En proclamant la première béatitude Jésus renverse la logique qui était à l’œuvre dans la plus grande partie de l’Ancien Testament, celle dans laquelle la vie éternelle n’avait pas encore été révélée. La richesse n’est plus un signe de la bénédiction divine, elle constitue au contraire un obstacle et une tentation sur le chemin qui mène à Dieu, car, pour citer Paul, la racine de tous les maux, c’est l’amour de l’argent. La première lecture nous aide à bien comprendre ce renversement opéré par Jésus à rebours des valeurs communément admises et de l’idée superficielle que nous pouvons nous faire de la réussite d’une vie humaine. Qu’est ce qui caractérise ceux que Jésus appelle les pauvres ? Béni soit l’homme qui met sa foi dans le Seigneur, dont le Seigneur est la confiance. Ils s’appuient sur Dieu comme sur un roc inébranlable. Le riche, lui, est tenté de s’appuyer sur l’assurance et le pouvoir que lui donnent ses richesses, donc sur lui-même : Maudit soit l’homme qui met sa foi dans un mortel, qui s’appuie sur un être de chair, tandis que son cœur se détourne du Seigneur.

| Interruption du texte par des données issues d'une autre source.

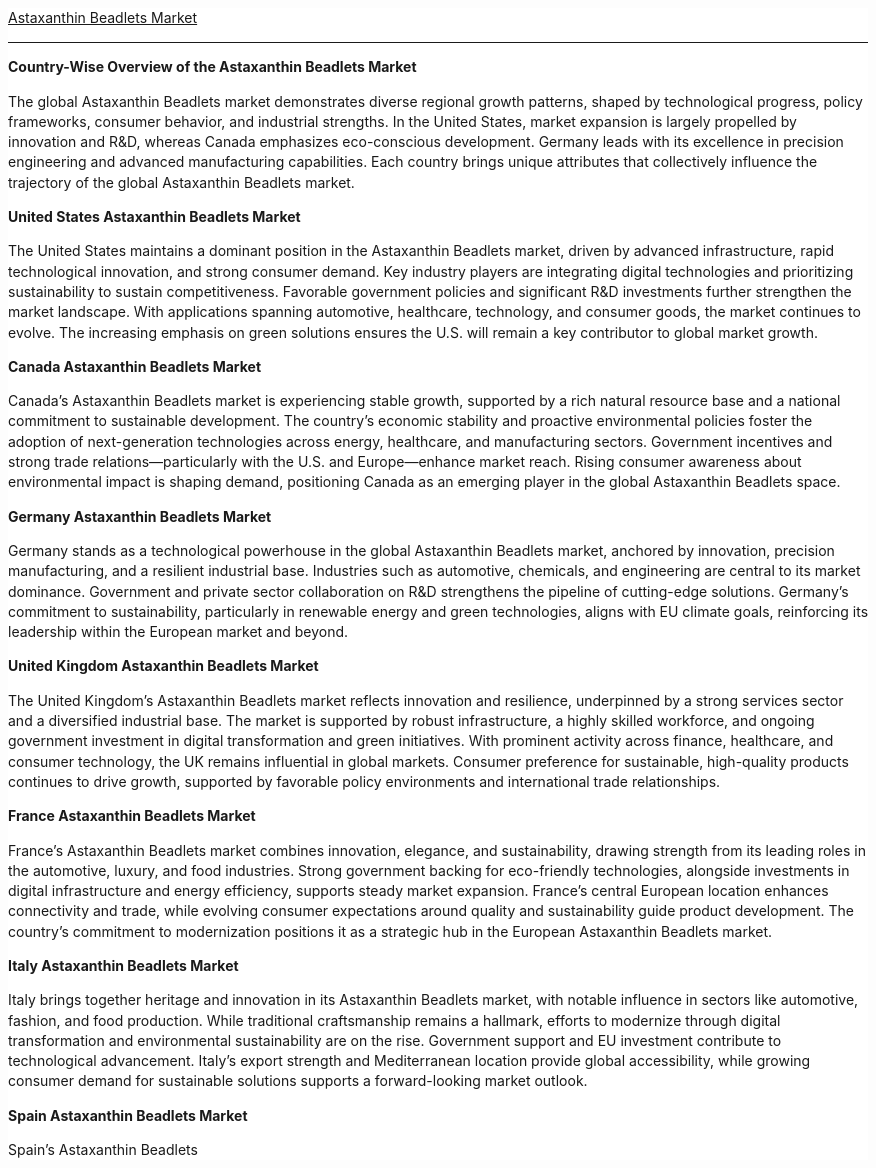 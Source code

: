 <a href="https://www.marketresearchintellect.com/ask-for-discount/?rid=952774&amp;utm_source=Github-April&amp;utm_medium=019">Astaxanthin Beadlets Market</a></p></blockquote><hr /><p class="" data-start="217" data-end="261"><strong data-start="217" data-end="261">Country-Wise Overview of the Astaxanthin Beadlets Market</strong></p><p class="" data-start="263" data-end="774">The global Astaxanthin Beadlets market demonstrates diverse regional growth patterns, shaped by technological progress, policy frameworks, consumer behavior, and industrial strengths. In the United States, market expansion is largely propelled by innovation and R&amp;D, whereas Canada emphasizes eco-conscious development. Germany leads with its excellence in precision engineering and advanced manufacturing capabilities. Each country brings unique attributes that collectively influence the trajectory of the global Astaxanthin Beadlets market.</p><p class="" data-start="776" data-end="1421"><strong data-start="776" data-end="805">United States Astaxanthin Beadlets Market</strong></p><p class="" data-start="776" data-end="1421">The United States maintains a dominant position in the Astaxanthin Beadlets market, driven by advanced infrastructure, rapid technological innovation, and strong consumer demand. Key industry players are integrating digital technologies and prioritizing sustainability to sustain competitiveness. Favorable government policies and significant R&amp;D investments further strengthen the market landscape. With applications spanning automotive, healthcare, technology, and consumer goods, the market continues to evolve. The increasing emphasis on green solutions ensures the U.S. will remain a key contributor to global market growth.</p><p class="" data-start="1423" data-end="2019"><strong data-start="1423" data-end="1445">Canada Astaxanthin Beadlets Market</strong></p><p class="" data-start="1423" data-end="2019">Canada&rsquo;s Astaxanthin Beadlets market is experiencing stable growth, supported by a rich natural resource base and a national commitment to sustainable development. The country&rsquo;s economic stability and proactive environmental policies foster the adoption of next-generation technologies across energy, healthcare, and manufacturing sectors. Government incentives and strong trade relations&mdash;particularly with the U.S. and Europe&mdash;enhance market reach. Rising consumer awareness about environmental impact is shaping demand, positioning Canada as an emerging player in the global Astaxanthin Beadlets space.</p><p class="" data-start="2021" data-end="2591"><strong data-start="2021" data-end="2044">Germany Astaxanthin Beadlets Market</strong></p><p class="" data-start="2021" data-end="2591">Germany stands as a technological powerhouse in the global Astaxanthin Beadlets market, anchored by innovation, precision manufacturing, and a resilient industrial base. Industries such as automotive, chemicals, and engineering are central to its market dominance. Government and private sector collaboration on R&amp;D strengthens the pipeline of cutting-edge solutions. Germany&rsquo;s commitment to sustainability, particularly in renewable energy and green technologies, aligns with EU climate goals, reinforcing its leadership within the European market and beyond.</p><p class="" data-start="2593" data-end="3221"><strong data-start="2593" data-end="2623">United Kingdom Astaxanthin Beadlets Market</strong></p><p class="" data-start="2593" data-end="3221">The United Kingdom&rsquo;s Astaxanthin Beadlets market reflects innovation and resilience, underpinned by a strong services sector and a diversified industrial base. The market is supported by robust infrastructure, a highly skilled workforce, and ongoing government investment in digital transformation and green initiatives. With prominent activity across finance, healthcare, and consumer technology, the UK remains influential in global markets. Consumer preference for sustainable, high-quality products continues to drive growth, supported by favorable policy environments and international trade relationships.</p><p class="" data-start="3223" data-end="3838"><strong data-start="3223" data-end="3245">France Astaxanthin Beadlets Market</strong></p><p class="" data-start="3223" data-end="3838">France&rsquo;s Astaxanthin Beadlets market combines innovation, elegance, and sustainability, drawing strength from its leading roles in the automotive, luxury, and food industries. Strong government backing for eco-friendly technologies, alongside investments in digital infrastructure and energy efficiency, supports steady market expansion. France&rsquo;s central European location enhances connectivity and trade, while evolving consumer expectations around quality and sustainability guide product development. The country&rsquo;s commitment to modernization positions it as a strategic hub in the European Astaxanthin Beadlets market.</p><p class="" data-start="3840" data-end="4422"><strong data-start="3840" data-end="3861">Italy Astaxanthin Beadlets Market</strong></p><p class="" data-start="3840" data-end="4422">Italy brings together heritage and innovation in its Astaxanthin Beadlets market, with notable influence in sectors like automotive, fashion, and food production. While traditional craftsmanship remains a hallmark, efforts to modernize through digital transformation and environmental sustainability are on the rise. Government support and EU investment contribute to technological advancement. Italy&rsquo;s export strength and Mediterranean location provide global accessibility, while growing consumer demand for sustainable solutions supports a forward-looking market outlook.</p><p class="" data-start="4424" data-end="4975"><strong data-start="4424" data-end="4445">Spain Astaxanthin Beadlets Market</strong></p><p class="" data-start="4424" data-end="4975">Spain&rsquo;s Astaxanthin Beadlets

Les versions de Matthieu et de Luc se complètent admirablement bien. Chacune nous permet de comprendre la signification de la pauvreté évangélique louée par le Seigneur.

Heureux, vous les pauvres, chez saint Luc. La pauvreté, différente de la misère, évite à l’homme d’oublier sa vocation éternelle. Elle ne lui permet pas de se limiter à l’horizon de sa vie terrestre en s’installant dans le confort. Elle constitue un appel à l’humilité et à la compassion. Peut-être le nom contemporain de cette pauvreté est celui de sobriété. Le pauvre, ne serait-ce pas celui qui est sobre pour lui-même, capable de se priver et de refréner ses désirs tout en se montrant généreux pour les autres ?

Heureux les pauvres de cœur, chez saint Matthieu. La pauvreté matérielle ne suffit pas si le cœur n’est pas ouvert à l’amour de Dieu,  et au don de son Royaume. La pauvreté évangélique nous aide à mettre réellement notre foi et notre confiance en Dieu seul, source et origine de tout bien.